FIG. 7 is a flow chart illustrating an embodiment of a process for automatically identifying and evaluating text fields as potential features for a machine learning model. For example, using the process of FIG. 7, a text field can be evaluated to determine an expected model performance if the text field is utilized as an input feature for predicting a desired target field. In some embodiments, the process of FIG. 7 can be initiated by the process of FIG. 3. For example, using the process of FIG. 3, a user can automate the creation of a machine learning model for predicting a desired target field by utilizing recommended text field features identified from potential training data. The identified text fields are processed and evaluated for recommendation as features using the process of FIG. 7. The text fields are evaluated as variable and/or arbitrary length text fields rather than being converted to a nominal type and evaluated as a nominal type. Similarly, in some embodiments, the feature selection pipeline of FIG. 4 relies on the process of FIG. 7 to evaluate in real-time how a potential text field feature would impact a machine learning model for predicting a desired target field. In some embodiments, the text field evaluated using the process of FIG. 7 is identified as potential training data at step 303 of FIG. 3. In some embodiments, the various steps of the process of FIG. 7 are performed by the process of FIG. 4. For example, in some embodiments, step 701 is performed at 401 of FIG. 4, step 703 is performed at 403 of FIG. 4, step 705 is performed at 405 and/or 407 of FIG. 4, and/or step 707 is performed at 409 of FIG. 4. In some embodiments, the process of FIG. 7 is performed on a machine learning platform at server 121 of FIG. 1 and/or at 203 of FIG. 2 to at least in part determine recommended input features.

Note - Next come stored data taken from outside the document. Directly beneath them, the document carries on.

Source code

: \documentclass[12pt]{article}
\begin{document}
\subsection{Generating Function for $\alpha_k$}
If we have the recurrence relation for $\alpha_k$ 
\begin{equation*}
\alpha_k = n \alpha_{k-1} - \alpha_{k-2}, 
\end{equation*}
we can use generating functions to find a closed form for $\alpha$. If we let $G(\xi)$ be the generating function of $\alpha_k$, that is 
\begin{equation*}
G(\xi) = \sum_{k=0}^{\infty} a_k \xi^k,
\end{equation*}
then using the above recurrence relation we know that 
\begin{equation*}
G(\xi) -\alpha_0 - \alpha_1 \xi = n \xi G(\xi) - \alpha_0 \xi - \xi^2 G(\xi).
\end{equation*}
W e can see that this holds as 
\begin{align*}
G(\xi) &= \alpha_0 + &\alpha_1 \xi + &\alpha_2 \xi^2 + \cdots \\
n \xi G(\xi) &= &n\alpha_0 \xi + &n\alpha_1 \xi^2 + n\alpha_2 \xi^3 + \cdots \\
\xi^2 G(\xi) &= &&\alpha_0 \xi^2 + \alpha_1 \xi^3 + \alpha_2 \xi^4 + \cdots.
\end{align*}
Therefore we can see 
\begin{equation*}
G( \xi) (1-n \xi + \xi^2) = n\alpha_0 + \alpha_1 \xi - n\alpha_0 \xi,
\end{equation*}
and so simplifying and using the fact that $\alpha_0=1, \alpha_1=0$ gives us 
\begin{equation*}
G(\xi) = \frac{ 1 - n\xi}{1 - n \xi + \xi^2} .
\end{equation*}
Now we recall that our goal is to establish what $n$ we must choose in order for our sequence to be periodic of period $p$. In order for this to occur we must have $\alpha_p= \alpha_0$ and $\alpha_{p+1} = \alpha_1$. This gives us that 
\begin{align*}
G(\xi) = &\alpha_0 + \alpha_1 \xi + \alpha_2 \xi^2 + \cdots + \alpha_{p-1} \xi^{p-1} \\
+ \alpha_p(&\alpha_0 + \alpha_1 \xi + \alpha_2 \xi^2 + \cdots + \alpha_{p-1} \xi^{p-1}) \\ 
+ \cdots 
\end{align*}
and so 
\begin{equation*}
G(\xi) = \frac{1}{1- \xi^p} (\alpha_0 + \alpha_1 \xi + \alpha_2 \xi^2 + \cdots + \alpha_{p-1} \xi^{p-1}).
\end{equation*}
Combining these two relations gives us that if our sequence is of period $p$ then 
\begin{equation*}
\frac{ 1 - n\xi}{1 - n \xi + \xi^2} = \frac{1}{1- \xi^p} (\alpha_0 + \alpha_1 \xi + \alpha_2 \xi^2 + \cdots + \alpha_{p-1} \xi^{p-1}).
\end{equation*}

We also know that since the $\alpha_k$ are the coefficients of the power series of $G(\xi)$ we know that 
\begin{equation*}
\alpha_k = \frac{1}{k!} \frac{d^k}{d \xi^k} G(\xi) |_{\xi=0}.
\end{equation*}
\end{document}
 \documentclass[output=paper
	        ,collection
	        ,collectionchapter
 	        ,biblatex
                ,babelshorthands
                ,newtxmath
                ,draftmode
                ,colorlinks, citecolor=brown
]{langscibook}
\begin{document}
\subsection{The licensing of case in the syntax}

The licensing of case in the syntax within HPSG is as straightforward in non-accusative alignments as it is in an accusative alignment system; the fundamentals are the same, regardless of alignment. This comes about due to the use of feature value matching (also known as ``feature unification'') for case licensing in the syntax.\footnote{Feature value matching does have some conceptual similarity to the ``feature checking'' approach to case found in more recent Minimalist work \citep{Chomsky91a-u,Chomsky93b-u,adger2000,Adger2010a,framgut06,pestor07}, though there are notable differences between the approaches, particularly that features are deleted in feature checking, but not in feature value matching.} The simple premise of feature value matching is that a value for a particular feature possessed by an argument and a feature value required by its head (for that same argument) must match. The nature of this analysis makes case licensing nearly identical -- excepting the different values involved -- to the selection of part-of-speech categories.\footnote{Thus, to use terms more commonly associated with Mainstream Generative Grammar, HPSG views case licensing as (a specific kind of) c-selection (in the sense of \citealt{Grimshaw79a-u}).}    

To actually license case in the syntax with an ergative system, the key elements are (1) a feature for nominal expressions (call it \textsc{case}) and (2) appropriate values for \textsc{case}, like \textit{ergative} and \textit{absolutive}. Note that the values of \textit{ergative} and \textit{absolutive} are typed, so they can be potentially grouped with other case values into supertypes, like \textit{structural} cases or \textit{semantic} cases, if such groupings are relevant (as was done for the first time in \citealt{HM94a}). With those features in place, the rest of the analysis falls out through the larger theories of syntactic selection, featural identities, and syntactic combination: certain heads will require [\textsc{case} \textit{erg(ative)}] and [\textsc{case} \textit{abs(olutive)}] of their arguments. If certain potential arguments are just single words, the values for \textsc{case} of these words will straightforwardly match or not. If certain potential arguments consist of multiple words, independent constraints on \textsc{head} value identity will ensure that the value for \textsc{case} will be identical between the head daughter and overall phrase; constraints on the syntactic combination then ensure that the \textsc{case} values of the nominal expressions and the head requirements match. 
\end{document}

At 701, a text field column is received as input data. For example, a text field column of a database table or dataset is identified by a user as potential training data. Once identified, the text field column is received as input data that can be evaluated. In some embodiments, the text field column includes entries corresponding to variable or arbitrary length text.
At 703, the column data type for the received text field column is identified as text field data. For example, entries of the received text field column are evaluated to determine that the column data type is text field data. This evaluation step can be necessary to determine that the data type of the received text field column is actually text data and not another type such as a nominal type compatible with text data. For example, in some scenarios, data stored in the text field column is stored as text data but another data type such as a nominal, integer, numeric, or another appropriate data type can more accurately and/or efficiently describe the data. At 703, the column data type for the received text field column is confirmed to be text field data.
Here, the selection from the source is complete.